L’avenir de la Bourgogne et du Beaujolais (I) : Philippe Pacalet
Auteur : Isabelle Bachelard Article publié le 6 juillet 2018 à 15 h 10 min – Mis à jour le 18 juillet 2018 à 23 h 23 min
Philippe Pacalet est une de ces figures qui marquent régulièrement la Bourgogne. Après des années à la pointe des technique bio-dynamiques et « naturelles », il revient à des méthodes plus traditionnelles et se pose des questions sur l’avenir des grands vins et de la viticulture.
Si l’on croise un jour Philippe Pacalet, on ne risque pas de l’oublier. Qu’il se cache dans sa cave de Beaune ou vole au bout du monde pour faire goûter ses vins, cet homme retient l’attention par ce subtil mélange entre données scientifiques, mémoire collective « à la bourguignonne » et savoir acquis par l’observation et l’expérience de première main. Sous son épaisse chevelure frisée, la tête de Philippe Pacalet, cinquantenaire souriant, est en constante activité, à la recherche du meilleur pour le vin.
Le neveu de Marcel Lapierre a sûrement quelque chose à dire
L’histoire a commencé avant même sa naissance, puisqu’il avait un ancêtre vigneron dès 1780. Mais elle se précise dans les dernières années du 20è siècle puisque Philippe Pacalet n’est autre que le neveu de Marcel Lapierre, l’homme de Morgon (Beaujolais) qui après son maître Jules Chauvet, a révolutionné le vin par une approche naturelle, limitant au strict minimum l’intervention de l’homme sur la matière première, le raisin, afin d’en préserver le fruit et l’originalité propre à son terroir.
Ayant grandi avec ses grands-parents dans le Beaujolais, l’oenologue de formation a travaillé dix ans au domaine Prieuré Roch (Vosne-Romanée) qu’il a mené en bio-dynamie avant de créer sa propre maison. A moins d’avoir hérité des vignes de sa famille, la seule technique possible en raison du prix de la terre est de louer plus qu’on n’achète et de choisir habilement les parcelles. Cela lui permet de travailler une vingtaine d’hectares sur autant d’appellations de Côte d’Or et du Beaujolais (Moulin à Vent). Certes ses vins sont chers et difficiles à trouver en France, même s’il s’emploie avec son épouse Mônica, venue du Brésil et en charge du commerce, à réserver aux Français plus de 20% des récoltes.

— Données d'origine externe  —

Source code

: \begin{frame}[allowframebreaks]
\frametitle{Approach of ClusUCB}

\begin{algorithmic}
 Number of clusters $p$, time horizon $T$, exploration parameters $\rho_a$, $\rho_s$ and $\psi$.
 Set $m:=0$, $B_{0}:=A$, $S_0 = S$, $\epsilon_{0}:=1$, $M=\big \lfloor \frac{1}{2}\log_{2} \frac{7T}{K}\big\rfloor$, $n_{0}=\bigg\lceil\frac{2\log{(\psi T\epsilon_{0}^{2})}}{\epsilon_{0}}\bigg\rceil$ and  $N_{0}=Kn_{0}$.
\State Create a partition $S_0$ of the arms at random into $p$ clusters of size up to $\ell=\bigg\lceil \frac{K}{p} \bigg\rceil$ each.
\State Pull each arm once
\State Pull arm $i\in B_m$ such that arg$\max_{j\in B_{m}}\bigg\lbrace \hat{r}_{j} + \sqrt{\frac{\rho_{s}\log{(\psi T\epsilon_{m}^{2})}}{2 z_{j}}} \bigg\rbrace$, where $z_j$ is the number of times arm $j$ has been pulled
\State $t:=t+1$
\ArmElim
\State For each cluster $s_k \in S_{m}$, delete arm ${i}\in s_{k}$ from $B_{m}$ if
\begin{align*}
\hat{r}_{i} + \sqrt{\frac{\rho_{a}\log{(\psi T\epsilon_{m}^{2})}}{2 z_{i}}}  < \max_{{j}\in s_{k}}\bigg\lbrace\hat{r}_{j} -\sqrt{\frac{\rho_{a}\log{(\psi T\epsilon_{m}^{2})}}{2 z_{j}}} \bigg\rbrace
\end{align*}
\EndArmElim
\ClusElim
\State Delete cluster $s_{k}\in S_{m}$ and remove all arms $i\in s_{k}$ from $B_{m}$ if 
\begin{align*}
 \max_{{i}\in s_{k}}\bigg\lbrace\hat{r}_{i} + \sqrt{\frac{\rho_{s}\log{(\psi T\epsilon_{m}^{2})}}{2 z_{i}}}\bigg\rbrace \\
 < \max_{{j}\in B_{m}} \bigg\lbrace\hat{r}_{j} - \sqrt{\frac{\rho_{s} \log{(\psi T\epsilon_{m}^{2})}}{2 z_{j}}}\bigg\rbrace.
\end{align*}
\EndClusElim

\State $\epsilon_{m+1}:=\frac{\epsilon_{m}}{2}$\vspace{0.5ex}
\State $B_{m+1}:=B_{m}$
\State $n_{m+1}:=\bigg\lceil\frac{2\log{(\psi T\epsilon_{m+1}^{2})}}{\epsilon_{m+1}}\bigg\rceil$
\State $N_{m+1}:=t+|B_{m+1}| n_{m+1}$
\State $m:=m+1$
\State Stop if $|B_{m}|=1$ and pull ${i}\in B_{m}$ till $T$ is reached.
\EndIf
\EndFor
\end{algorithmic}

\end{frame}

Des vins dans l’expression de l’élégance bourguignonne
Mais quel bonheur de découvrir la pureté et la profondeur de saveur – notes de framboise et de café – de son Moulin à Vent de 2017, juste tiré du fût, « la Romanée-Conti du Beaujolais ». Ce terroir de granit rose et sable, veiné de manganèse a longtemps valu aux vins de Moulin d’être vendus au moins aussi chers que les grands crus de Côte d’Or. On est aussi impressionné par le Ladoix (une des communes des grands crus Corton) qui explose de fruit, tout en finesse, avec une bouche magnifique de précision et d’équilibre.
Soucieux que les consommateurs apprécient ses vins en les débouchant à maturité, Philippe Pacalet s’arrange pour garder quelques bouteilles afin de proposer à la vente des millésimes qui commencent à se boire tel le Nuits-Saint-Georges blanc de 2011, une rareté dans ce village de rouges qui impressionne par sa droiture, son intensité et ses nuances noisette. On apprécie déjà le Chambolle-Musigny 2015, un rouge aux parfums subtils, à la bouche à la fois pleine et délicate, à la texture soyeuse et à la longueur irrésistible.
Aujourd’hui Philippe Pacalet a laissé de côté les diktats du bio, du nature et de la bio-dynamie. « Je préfère les moines à Rudolf Steiner » (1861-1925, créateur de la bio-dynamie) déclare-t-il en référence à la façon dont travaillaient les moines qui ont fait la grandeur de la Bourgogne alors que les techniques bio-dynamiques montrent leurs limites. Bien sûr on a eu raison de s’affranchir de la chimie, d’utiliser les systèmes vivants plutôt que de tout tuer et d’ajouter des levures ensuite. Mais cela ne suffit pas. Il constate un rien désabusé que « si on relevé le niveau de la base, le haut n’est peut-être pas meilleur ». Il faudrait que les chercheurs s’activent pour trouver des solutions, poursuit-il : « Le chardonnay est fatigué, c’est une espèce en fin de course. Le système actuel de greffage sur porte-greffe qui s’est avéré la seule solution à l’attaque du phylloxéra au 19è siècle est une rustine, qui montre ses limites. La réponse n’est pas la bio-dynamie, c’est la génétique ».